The Rigorous Process To Become A Master Sommelier

No one likes tests. The studying, the cramming, and the stress all culminate on the day of the exam. You sit there for maybe an hour until you've answered every question and the relief you feel when it's over is almost palpable. But it's likely that not even the toughest college exams compare with the test you need to pass to become a Master Sommelier. According to MasterClass, a sommelier is a wine professional, and there are different levels of expertise, with the "Master" title being the highest. Not all sommeliers are masters. Forget about preparing for a week, a month, or even a year; those determined to make Master Sommelier their ultimate achievement are committed to devoting years of their life to preparing for the final exam.

It's not just about learning about wine, rather, an extensive understanding of art, science, and history come into play, per Court of Master Sommeliers. Candidates must first pass three additional courses and exams ranging from beginner to advanced knowledge before they are allowed to apply for the Master Diploma program. To give you an understanding of just how challenging the test is, Forbes suggests the preparation for it compares to obtaining a medical degree.
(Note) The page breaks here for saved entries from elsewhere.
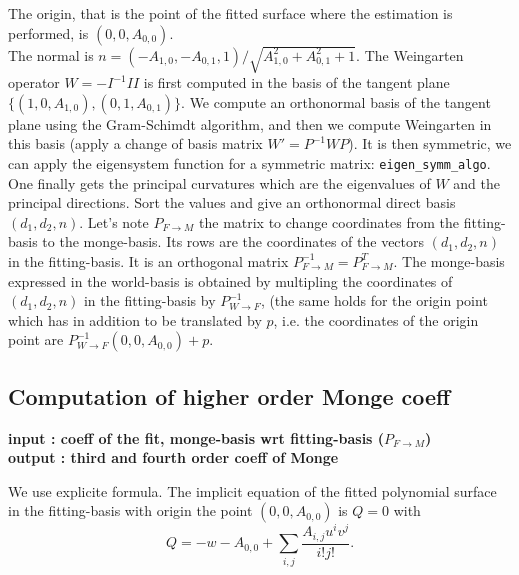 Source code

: The origin, that is the point of the fitted surface where the
estimation is performed, is $(0,0,A_{0,0})$. \\ The normal is
$n=(-A_{1,0},-A_{0,1},1)/\sqrt{A_{1,0}^2+A_{0,1}^2+1}$. The Weingarten
operator $W=-I^{-1}II$ is first computed in the basis of the tangent
plane $\{ (1,0,A_{1,0}), (0,1,A_{0,1}) \}$. We compute an orthonormal basis of the
tangent plane using the Gram-Schimdt algorithm, and then we compute
Weingarten in this basis (apply a change of basis matrix
$W'=P^{-1}WP$). It is then symmetric, we can apply the eigensystem
function for a symmetric matrix:
\verb+eigen_symm_algo+.
One finally gets the principal curvatures which are the eigenvalues of
$W$ and the principal directions. Sort the values and give an
orthonormal direct basis $(d_1,d_2,n)$. Let's note $P_{F
\rightarrow M}$ the matrix to change coordinates from the
fitting-basis to the monge-basis. Its rows are the coordinates of the
vectors $(d_1,d_2,n)$ in the fitting-basis. It is an orthogonal matrix
$P_{F \rightarrow M}^{-1}=P_{F \rightarrow M}^T$. The monge-basis
expressed in the world-basis is obtained by multipling the coordinates
of $(d_1,d_2,n)$ in the fitting-basis by $P_{W\rightarrow F}^{-1}$,
(the same holds for the origin point which has in addition to be
translated by $p$, i.e. the coordinates of the origin point are
$P_{W\rightarrow F}^{-1} (0,0,A_{0,0}) +p$.

\subsection{Computation of higher order Monge coeff}

{\bf input : coeff of the fit, monge-basis wrt fitting-basis ($P_{F
\rightarrow M}$)\\ 
output : third and fourth order coeff of Monge}

We use explicite formula. The implicit equation of the fitted
polynomial surface in the fitting-basis with origin the point
$(0,0,A_{0,0})$ is $Q=0$ with
\begin{equation}
Q=-w-A_{0,0}  +\sum_{i,j}\frac{A_{i,j}u^iv^j}{i!j!}.
\end{equation}

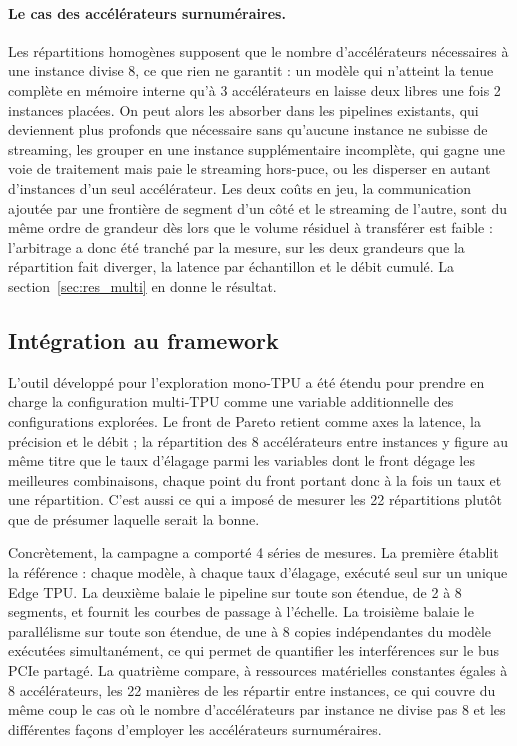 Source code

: \documentclass[11pt,a4paper]{report}
\begin{document}
\paragraph{Le cas des accélérateurs surnuméraires.} Les répartitions homogènes supposent que le nombre d'accélérateurs nécessaires à une instance divise 8, ce que rien ne garantit : un modèle qui n'atteint la tenue complète en mémoire interne qu'à 3 accélérateurs en laisse deux libres une fois 2 instances placées. On peut alors les absorber dans les pipelines existants, qui deviennent plus profonds que nécessaire sans qu'aucune instance ne subisse de streaming, les grouper en une instance supplémentaire incomplète, qui gagne une voie de traitement mais paie le streaming hors-puce, ou les disperser en autant d'instances d'un seul accélérateur. Les deux coûts en jeu, la communication ajoutée par une frontière de segment d'un côté et le streaming de l'autre, sont du même ordre de grandeur dès lors que le volume résiduel à transférer est faible : l'arbitrage a donc été tranché par la mesure, sur les deux grandeurs que la répartition fait diverger, la latence par échantillon et le débit cumulé. La section~\ref{sec:res_multi} en donne le résultat.

\subsection{Intégration au framework}

L'outil développé pour l'exploration mono-TPU a été étendu pour prendre en charge la configuration multi-TPU comme une variable additionnelle des configurations explorées. Le front de Pareto retient comme axes la latence, la précision et le débit ; la répartition des 8 accélérateurs entre instances y figure au même titre que le taux d'élagage parmi les variables dont le front dégage les meilleures combinaisons, chaque point du front portant donc à la fois un taux et une répartition. C'est aussi ce qui a imposé de mesurer les 22 répartitions plutôt que de présumer laquelle serait la bonne.

Concrètement, la campagne a comporté 4 séries de mesures. La première établit la référence : chaque modèle, à chaque taux d'élagage, exécuté seul sur un unique Edge TPU. La deuxième balaie le pipeline sur toute son étendue, de 2 à 8 segments, et fournit les courbes de passage à l'échelle. La troisième balaie le parallélisme sur toute son étendue, de une à 8 copies indépendantes du modèle exécutées simultanément, ce qui permet de quantifier les interférences sur le bus PCIe partagé. La quatrième compare, à ressources matérielles constantes égales à 8 accélérateurs, les 22 manières de les répartir entre instances, ce qui couvre du même coup le cas où le nombre d'accélérateurs par instance ne divise pas 8 et les différentes façons d'employer les accélérateurs surnuméraires.
\end{document}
Club and Resort Chef claims that the Master Sommelier test is one of the world's most challenging tests and has a pass rate of 10%. Since 1969, only 273 people have earned the Master Sommelier title and they each had to pass the exam's three different parts.

A world of knowledge

Once hopefuls have successfully passed the introductory, certified, and advanced sommelier examinations, they can begin to prepare for the Master diploma. At this point, according to Wine Folly, they will have had to work in the food and beverage industry for some time, be able to run a wine list, and educate others about wine. Master diploma candidates will first take an oral theory exam about the roles of a sommelier, then a tasting exam in which they must correctly identify the type, region, and year of production of six wines, via Forbes. Finally, students must pass the wine service portion, where they are required to prepare and present a wine service consisting of the correct glassware, decanting wine, and answering potential customer's questions. This just scratches the surface; Club and Chef Resort notes that contenders must know the ins and outs of roughly ten thousand grape varietals in the world.

The theory portion of the exam must be passed first but candidates have three uninterrupted years to take and pass the remaining portions. If all three are not passed in that time frame, they all must be taken and passed again. Since its inception, only 14 candidates have passed all three portions on their first try. Master Sommelier Christopher Bates told Forbes that his journey for the title took 12 years. It's no easy feat, but the few who earn their Master certification enjoy wonderful careers in esteemed restaurants, wineries, hotel chains, and as consultants.